I've got an android app that gets raw AAC bytes from an external device and I want to decode that data but I can't seem to get the decoder to work, yet ffmpeg seems to work fine for decoding an mp4 file that contains the same audio data (verified with isoviewer).
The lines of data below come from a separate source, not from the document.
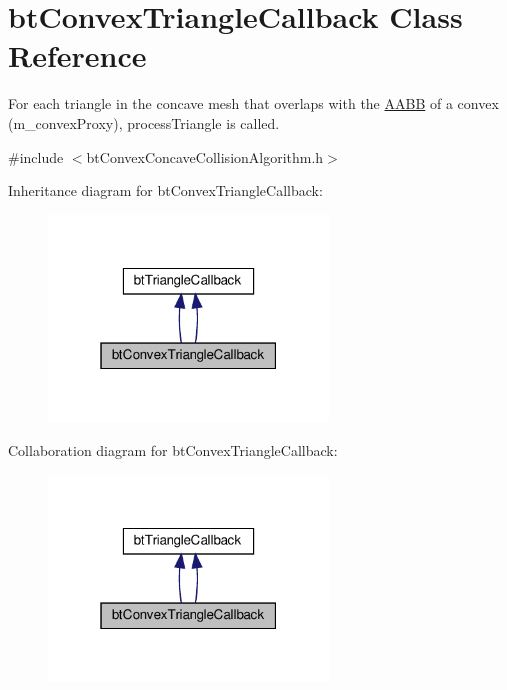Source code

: \hypertarget{classbtConvexTriangleCallback}{}\section{bt\+Convex\+Triangle\+Callback Class Reference}
\label{classbtConvexTriangleCallback}


For each triangle in the concave mesh that overlaps with the \hyperlink{classAABB}{A\+A\+BB} of a convex (m\+\_\+convex\+Proxy), process\+Triangle is called.  




{\ttfamily \#include $<$bt\+Convex\+Concave\+Collision\+Algorithm.\+h$>$}



Inheritance diagram for bt\+Convex\+Triangle\+Callback\+:
\nopagebreak
\begin{figure}[H]
\begin{center}
\leavevmode
\includegraphics[width=211pt]{classbtConvexTriangleCallback__inherit__graph}
\end{center}
\end{figure}


Collaboration diagram for bt\+Convex\+Triangle\+Callback\+:
\nopagebreak
\begin{figure}[H]
\begin{center}
\leavevmode
\includegraphics[width=211pt]{classbtConvexTriangleCallback__coll__graph}
\end{center}
\end{figure}
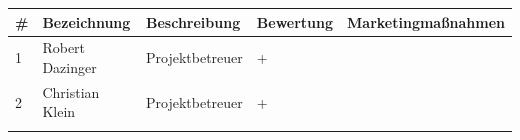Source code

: \begin{longtable}[]{@{}lllll@{}}
\toprule
\begin{minipage}[b]{0.02\columnwidth}\raggedright
\#\strut
\end{minipage} & \begin{minipage}[b]{0.19\columnwidth}\raggedright
Bezeichnung\strut
\end{minipage} & \begin{minipage}[b]{0.20\columnwidth}\raggedright
Beschreibung\strut
\end{minipage} & \begin{minipage}[b]{0.15\columnwidth}\raggedright
Bewertung\strut
\end{minipage} & \begin{minipage}[b]{0.30\columnwidth}\raggedright
Marketingmaßnahmen\strut
\end{minipage}\tabularnewline
\midrule
\endhead
\begin{minipage}[t]{0.02\columnwidth}\raggedright
1\strut
\end{minipage} & \begin{minipage}[t]{0.19\columnwidth}\raggedright
Robert Dazinger\strut
\end{minipage} & \begin{minipage}[t]{0.20\columnwidth}\raggedright
Projektbetreuer\strut
\end{minipage} & \begin{minipage}[t]{0.15\columnwidth}\raggedright
+\strut
\end{minipage} & \begin{minipage}[t]{0.30\columnwidth}\raggedright
\strut
\end{minipage}\tabularnewline
\begin{minipage}[t]{0.02\columnwidth}\raggedright
2\strut
\end{minipage} & \begin{minipage}[t]{0.19\columnwidth}\raggedright
Christian Klein\strut
\end{minipage} & \begin{minipage}[t]{0.20\columnwidth}\raggedright
Projektbetreuer\strut
\end{minipage} & \begin{minipage}[t]{0.15\columnwidth}\raggedright
+\strut
\end{minipage} & \begin{minipage}[t]{0.30\columnwidth}\raggedright
\strut
\end{minipage}\tabularnewline
\begin{minipage}[t]{0.02\columnwidth}\raggedright

\end{minipage}
\end{longtable}

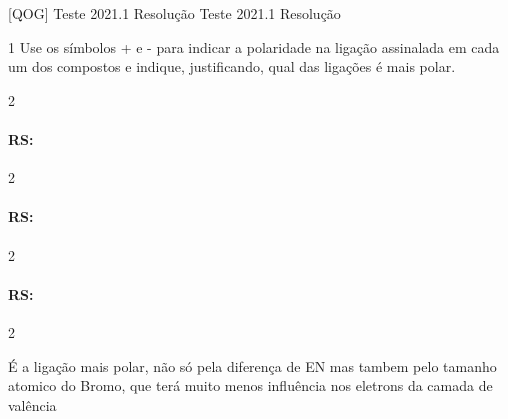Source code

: \documentclass[\mainfilename]{subfiles}
\begin{document}

[QOG]
{Teste 2021.1 Resolução} %
{Teste 2021.1 Resolução} %

\renewcommand\thesubquestion{Q\arabic{question} \alph{subquestion})}

\begin{questionBox}1{ %
    Use os símbolos \chemdelta+ e \chemdelta- para indicar a polaridade na ligação assinalada em cada um dos compostos e indique, justificando, qual das ligações é mais polar.
} %
    \begin{multicols}{3}

        \begin{questionBox}2{ %
        } %
            \paragraph*{RS:}
        \end{questionBox}

        \begin{questionBox}2{ %
        } %
            \paragraph*{RS:}
        \end{questionBox}

        \setcounter{subquestion}{3}

        \begin{questionBox}2{ %
        } %
            \paragraph*{RS:}
        \end{questionBox}

    \end{multicols}

    \setcounter{subquestion}{2}

    \begin{questionBox}2{ %
    } %

        \begin{answerBox}{
        } %
            É a ligação mais polar, não só pela diferença de EN mas tambem pelo tamanho atomico do Bromo, que terá muito menos influência nos eletrons da camada de valência
        \end{answerBox}
    \end{questionBox}
\end{questionBox}
\end{document}
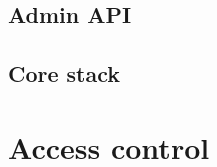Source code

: \documentclass[runningheads,a4paper]{article}
\begin{document}
\subsection{Admin API}

\subsection{Core stack}


\section{Access control}



\end{document}
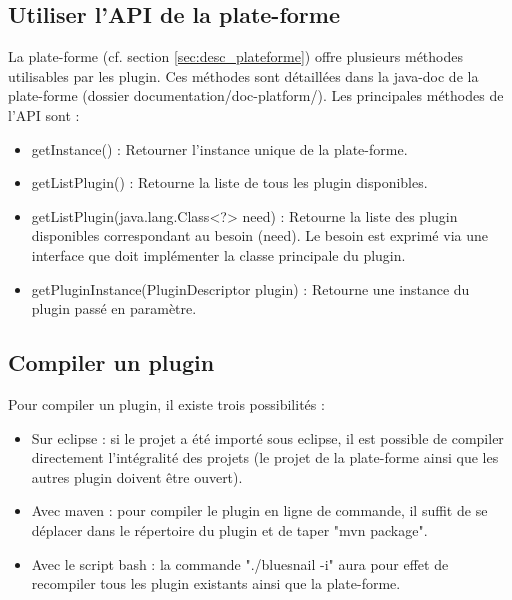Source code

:\subsection{Utiliser l'API de la plate-forme}

    La plate-forme (cf. section \ref{sec:desc_plateforme}) offre plusieurs méthodes utilisables par les plugin. Ces méthodes sont détaillées dans la java-doc de la plate-forme (dossier documentation/doc-platform/). Les principales méthodes de l'API sont :
    
    \begin{itemize}
        \item getInstance() : Retourner l'instance unique de la plate-forme.
        \item getListPlugin() : Retourne la liste de tous les plugin disponibles.
        \item getListPlugin(java.lang.Class<?> need) : Retourne la liste des plugin disponibles correspondant au besoin (need). Le besoin est exprimé via une interface que doit implémenter la classe principale du plugin.
        \item getPluginInstance(PluginDescriptor plugin) : Retourne une instance du plugin passé en paramètre.
    \end{itemize}

\subsection{Compiler un plugin}
    Pour compiler un plugin, il existe trois possibilités :
    \begin{itemize}
        \item Sur eclipse : si le projet a été importé sous eclipse, il est possible de compiler directement l'intégralité des projets (le projet de la plate-forme ainsi que les autres plugin doivent être ouvert).
        \item Avec maven : pour compiler le plugin en ligne de commande, il suffit de se déplacer dans le répertoire du plugin et de taper "mvn package".
        \item Avec le script bash : la commande "./bluesnail -i" aura pour effet de recompiler tous les plugin existants ainsi que la plate-forme.
    \end{itemize}
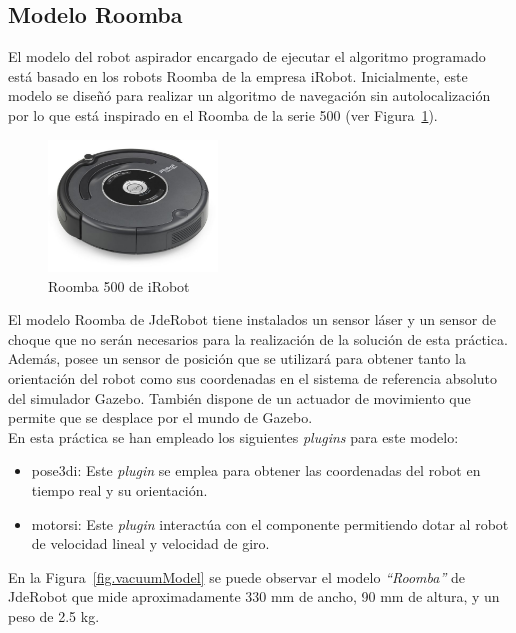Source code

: \subsection{Modelo Roomba}
El modelo del robot aspirador encargado de ejecutar el algoritmo programado está basado en los robots Roomba de la empresa iRobot. Inicialmente, este modelo se diseñó para realizar un algoritmo de navegación sin autolocalización por lo que está inspirado en el Roomba de la serie 500 (ver Figura~\ref{fig.roomba500}). 

\begin{figure}[H]
  \begin{center}
    \includegraphics[width=0.4\textwidth]{figures/Vacuum/roomba500.jpg}
		\caption{Roomba 500 de iRobot}
		\label{fig.roomba500}
		\end{center}
\end{figure}

El modelo Roomba de JdeRobot tiene instalados un sensor láser y un sensor de choque que no serán necesarios para la realización de la solución de esta práctica. Además, posee un sensor de posición que se utilizará para obtener tanto la orientación del robot como sus coordenadas en el sistema de referencia absoluto del simulador Gazebo. También dispone de un actuador de movimiento que permite que se desplace por el mundo de Gazebo. \\

En esta práctica se han empleado los siguientes \textit{plugins} para este modelo:

\begin{itemize}
\item pose3di: Este \textit{plugin} se emplea para obtener las coordenadas del robot en tiempo real y su orientación.
\item motorsi: Este \textit{plugin} interactúa con el componente permitiendo dotar al robot de velocidad lineal y velocidad de giro.
\end{itemize}

En la Figura~\ref{fig.vacuumModel} se puede observar el modelo \textit{``Roomba''} de JdeRobot que mide aproximadamente 330 mm de ancho, 90 mm de altura, y un peso de 2.5 kg.\\

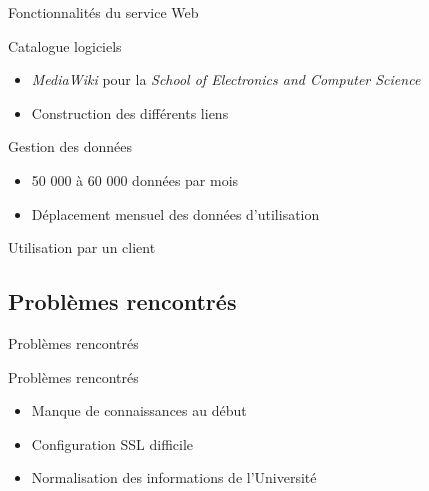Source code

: 	
\begin{frame}{Fonctionnalit\'es du service Web}
	\begin{block}{Catalogue logiciels}
		\begin{itemize}
			\item \textit{MediaWiki} pour la \textit{School of Electronics and Computer Science}
			\item Construction des diff\'erents liens
			
		\end{itemize}

	\end{block}
	
	\begin{block}{Gestion des donn\'ees}
		\begin{itemize}
			\item 50 000 \`a 60 000 donn\'ees par mois
			\item D\'eplacement mensuel des donn\'ees d'utilisation
			
		\end{itemize}

	\end{block}

\end{frame}


\begin{frame}{Utilisation par un client}
	\begin{figure}[h]
		\centering
		\qquad

	\end{figure}
	
\end{frame}


\subsection{Probl\`emes rencontr\'es}
	
\begin{frame}{Probl\`emes rencontr\'es}
	\begin{block}{Probl\`emes rencontr\'es}
		\begin{itemize}
			\item Manque de connaissances au d\'ebut
			\item Configuration SSL difficile
			\item Normalisation des informations de l'Universit\'e
			
		\end{itemize}

	\end{block}
	
\end{frame}


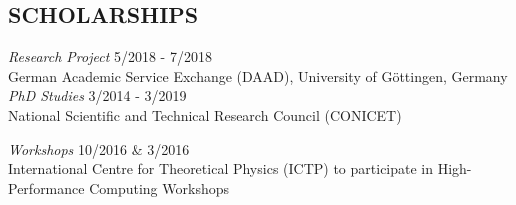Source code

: \documentclass[margin]{res}
\begin{document}
\begin{resume}
\section{SCHOLARSHIPS}  {\sl Research Project} 
	\hfill  5/2018 - 7/2018 \\
	German Academic Service Exchange
	(DAAD), University of G\"ottingen, Germany \\

	{\sl PhD Studies} \hfill  3/2014 - 3/2019 \\
	National Scientific and Technical Research Council (CONICET)
	
	{\sl Workshops} \hfill { 10/2016 \& 3/2016} \\
	International Centre for Theoretical Physics (ICTP) 
	to participate in High-Performance Computing Workshops



\end{resume}
\end{document}
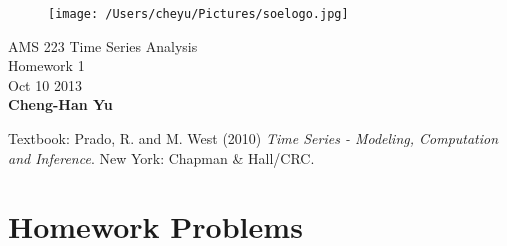 \documentclass[12pt]{article}\usepackage[]{graphicx}\usepackage[]{color}
\begin{document}
	\begin{figure}
		\begin{center}
			\texttt{[image: /Users/cheyu/Pictures/soelogo.jpg]}
		\end{center}
 	\end{figure}
 	\begin{flushright}
    	AMS 223 Time Series Analysis\\
    	Homework 1\\
    	Oct 10 2013\\
    	\textbf{Cheng-Han Yu}
 	\end{flushright}

Textbook: Prado, R. and M. West (2010) \textit{Time Series - Modeling, Computation and Inference}. New York: Chapman \& Hall/CRC.

\section{Homework Problems}
\end{document}
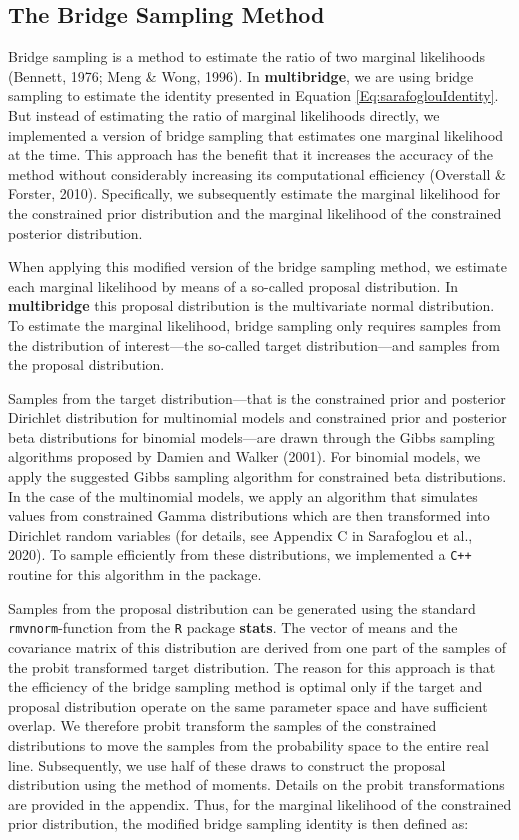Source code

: \documentclass[
  english,
  man,floatsintext]{apa6}
\begin{document}
\hypertarget{the-bridge-sampling-method}{%
\subsection{The Bridge Sampling Method}\label{the-bridge-sampling-method}}

Bridge sampling is a method to estimate the ratio of two marginal likelihoods (Bennett, 1976; Meng \& Wong, 1996). In \textbf{multibridge}, we are using bridge sampling to estimate the identity presented in Equation \ref{Eq:sarafoglouIdentity}. But instead of estimating the ratio of marginal likelihoods directly, we implemented a version of bridge sampling that estimates one marginal likelihood at the time. This approach has the benefit that it increases the accuracy of the method without considerably increasing its computational efficiency (Overstall \& Forster, 2010). Specifically, we subsequently estimate the marginal likelihood for the constrained prior distribution and the marginal likelihood of the constrained posterior distribution.

When applying this modified version of the bridge sampling method, we estimate each marginal likelihood by means of a so-called proposal distribution. In \textbf{multibridge} this proposal distribution is the multivariate normal distribution. To estimate the marginal likelihood, bridge sampling only requires samples from the distribution of interest---the so-called target distribution---and samples from the proposal distribution.

Samples from the target distribution---that is the constrained prior and posterior Dirichlet distribution for multinomial models and constrained prior and posterior beta distributions for binomial models---are drawn through the Gibbs sampling algorithms proposed by Damien and Walker (2001). For binomial models, we apply the suggested Gibbs sampling algorithm for constrained beta distributions. In the case of the multinomial models, we apply an algorithm that simulates values from constrained Gamma distributions which are then transformed into Dirichlet random variables (for details, see Appendix C in Sarafoglou et al., 2020). To sample efficiently from these distributions, we implemented a \texttt{C++} routine for this algorithm in the package.

Samples from the proposal distribution can be generated using the standard \texttt{rmvnorm}-function from the \texttt{R} package \textbf{stats}. The vector of means and the covariance matrix of this distribution are derived from one part of the samples of the probit transformed target distribution. The reason for this approach is that the efficiency of the bridge sampling method is optimal only if the target and proposal distribution operate on the same parameter space and have sufficient overlap. We therefore probit transform the samples of the constrained distributions to move the samples from the probability space to the entire real line. Subsequently, we use half of these draws to construct the proposal distribution using the method of moments. Details on the probit transformations are provided in the appendix. Thus, for the marginal likelihood of the constrained prior distribution, the modified bridge sampling identity is then defined as:
\end{document}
Recently I was able to get this ffmpeg library on android to decode video frames from the same external device but audio won't seem to work.
Here is the ffmpeg output for the file with the same data:
$ ffmpeg -i Video_2000-01-01_0411.mp4
ffmpeg version 2.6.1 Copyright (c) 2000-2015 the FFmpeg developers
built with Apple LLVM version 6.0 (clang-600.0.57) (based on LLVM 3.5svn)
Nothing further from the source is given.